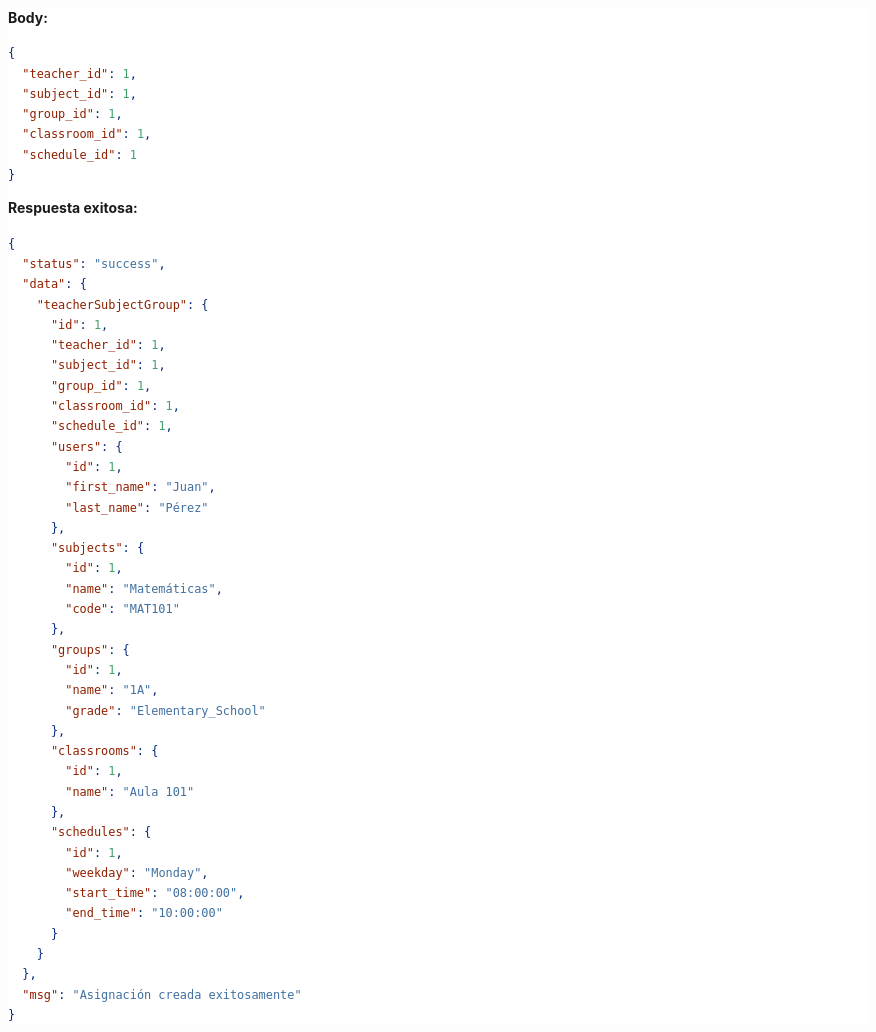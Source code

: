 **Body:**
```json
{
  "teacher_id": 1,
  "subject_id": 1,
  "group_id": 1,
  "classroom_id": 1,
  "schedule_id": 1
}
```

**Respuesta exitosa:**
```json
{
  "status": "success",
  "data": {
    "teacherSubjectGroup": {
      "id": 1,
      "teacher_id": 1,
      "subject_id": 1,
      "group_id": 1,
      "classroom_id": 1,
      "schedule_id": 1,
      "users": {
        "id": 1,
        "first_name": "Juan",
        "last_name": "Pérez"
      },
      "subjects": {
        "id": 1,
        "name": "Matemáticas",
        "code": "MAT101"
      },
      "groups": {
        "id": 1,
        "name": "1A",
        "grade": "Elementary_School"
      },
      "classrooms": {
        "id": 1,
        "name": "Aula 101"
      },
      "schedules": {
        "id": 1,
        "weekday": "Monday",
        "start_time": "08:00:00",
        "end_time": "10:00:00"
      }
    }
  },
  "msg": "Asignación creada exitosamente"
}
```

— Instructions for the task —
From the first line to the last, repeat the listing exactly and skip its images.

— Reply to the exercise —
Source code

: **Body:**
```json
{
  "teacher_id": 1,
  "subject_id": 1,
  "group_id": 1,
  "classroom_id": 1,
  "schedule_id": 1
}
```

**Respuesta exitosa:**
```json
{
  "status": "success",
  "data": {
    "teacherSubjectGroup": {
      "id": 1,
      "teacher_id": 1,
      "subject_id": 1,
      "group_id": 1,
      "classroom_id": 1,
      "schedule_id": 1,
      "users": {
        "id": 1,
        "first_name": "Juan",
        "last_name": "Pérez"
      },
      "subjects": {
        "id": 1,
        "name": "Matemáticas",
        "code": "MAT101"
      },
      "groups": {
        "id": 1,
        "name": "1A",
        "grade": "Elementary_School"
      },
      "classrooms": {
        "id": 1,
        "name": "Aula 101"
      },
      "schedules": {
        "id": 1,
        "weekday": "Monday",
        "start_time": "08:00:00",
        "end_time": "10:00:00"
      }
    }
  },
  "msg": "Asignación creada exitosamente"
}
```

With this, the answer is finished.